Asset allocation is also the key to wealth protection. This is supported by a study carried out by Karan Datta, National Sales Head at Axis Mutual Fund.
"If we take the three base assets that are available to investors easily by way of mutual funds-equities, bonds and gold-then in any single year two outperform and one underperforms. Timing this is difficult. Our study shows that an equally weighted portfolio in the last 15 years would have given negative returns in just one year and that year is not 2008 but mid-1990s."
PART - 3
Now comes the nitty-gritty of building a portfolio. There are various asset allocation models you can consider once you have established your basic policy. Although the advisor will customise the plan for you, there are three commonly used models - Strategic Asset Allocation, Dynamic Asset Allocation and Risk & Time Matrix Asset Allocation.
In this, the composition of the portfolio depends upon your time horizon and risk appetite. You must stick with the plan till the goal is achieved. The idea is to maintain the balance. The allocation that has been decided, for instance 60% equity and 40% debt, should be rebalanced once a year. This requires less monitoring and management fee. The risk, too, is lower.
Let's take an example. Ram has been saving Rs 10,000 a month for his retirement, which is 25 years away, from 1 January 2004. His investment policy states that his risk-taking capacity is moderate and that for the next 15 years he will keep 70% funds in equity, 20% in income funds and 10% in gold. And, he will rebalance the portfolio on January 1 of each subsequent year.
Dynamic asset allocation:
It is based on market factors. The weights given to each asset are decided on the basis of the market situation. The funds are more actively managed. The costs are more due to the higher churn. The returns, too, are volatile, and success depends on getting many factors right most of the time. Biju Behanan, founder, Finwell India, says he does not recommend this strategy to investors as it is timeconsuming and leads to portfolio volatility. The portfolio is reviewed typically every quarter and rebalanced according to the market situation.
Risk & Time Matrix Asset Allocation:
One can look at aggressive, balanced or conservative asset allocation based on one's profile, goals and fund availability. Shah says that with passage of time one is likely to have fewer responsibilities and lower risk appetite. "If the critical goals are discharged, then one can choose to be more flexible. On the other hand, if the goals are coming to maturity, then one may have to start moving funds from say equity to debt," he says.
The longer the time horizon the riskier products you need to choose. This is true, but time horizon is only one factor.

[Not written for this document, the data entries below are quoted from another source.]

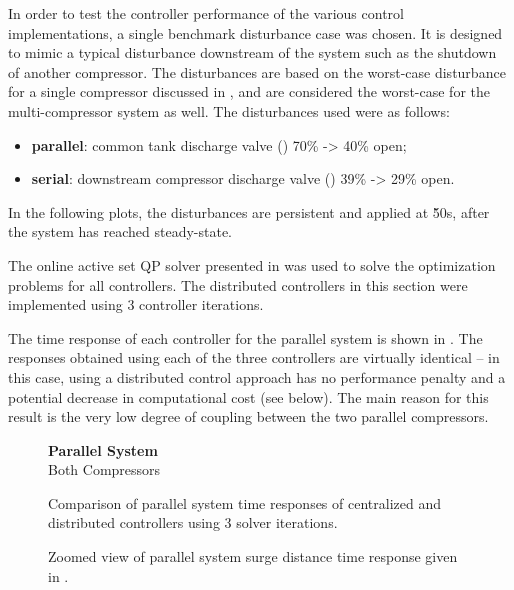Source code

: In order to test the controller performance of the various control implementations, a single benchmark disturbance case was chosen.
It is designed to mimic a typical disturbance downstream of the system such as the shutdown of another compressor.
The disturbances are based on the worst-case disturbance for a single compressor discussed in \cite{Cortinovis2015}, and are considered the worst-case for the multi-compressor system as well.
The disturbances used were as follows:

\begin{itemize}
  \item \textbf{parallel}: common tank discharge valve () 70\% -> 40\% open;
  \item \textbf{serial}: downstream compressor discharge valve () 39\% -> 29\% open.
\end{itemize}
In the following plots, the disturbances are persistent and applied at \u{50}{s}, after the system has reached steady-state.

The online active set QP solver \qpoases{} presented in \cite{Ferreau2014} was used to solve the optimization problems for all controllers.
The distributed controllers in this section were implemented using 3 controller iterations. 

The time response of each controller for the parallel system is shown in .
The responses obtained using each of the three controllers are virtually identical -- in this case, using a distributed control approach has no performance penalty and a potential decrease in computational cost (see below).
The main reason for this result is the very low degree of coupling between the two parallel compressors.


\begin{figure}
  {\centering\small\textbf{Parallel System}\\Both Compressors\\[0.5em]}
  \resizebox{\linewidth}{!}{%
    
  }
  \caption[Time response of parallel system.]{Comparison of parallel system time responses of centralized and distributed controllers using 3 solver iterations.}
  \label{fig:res:parallel-timeresp}
\end{figure}

\begin{figure}
  \centering
  \resizebox{0.5\linewidth}{!}{%
    
  }
  \caption[Zoomed view of surge distance time response of parallel system.]{Zoomed view of parallel system surge distance time response given in .}
  \label{fig:res:parallel-sd-zoom}
\end{figure}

The most important factor is the risk you are willing to take. This is based on behavioural factors, not just the time horizon. You may have a long time horizon but may be unwilling to take higher risk.
Your age determines the asset allocation. While this could be true, personal factors also matter. For example, a retired high ranking official with well-settled children and other sources of income may want to invest a large portion of his pension income in equities for his grandchildren. Conventional wisdom does not allow this.
Financial planners need to push/educate people to higher-risk products. Changing habits and perceptions is a longer and tougher process. "We tend to show our natural behaviour in volatile times," says Shah.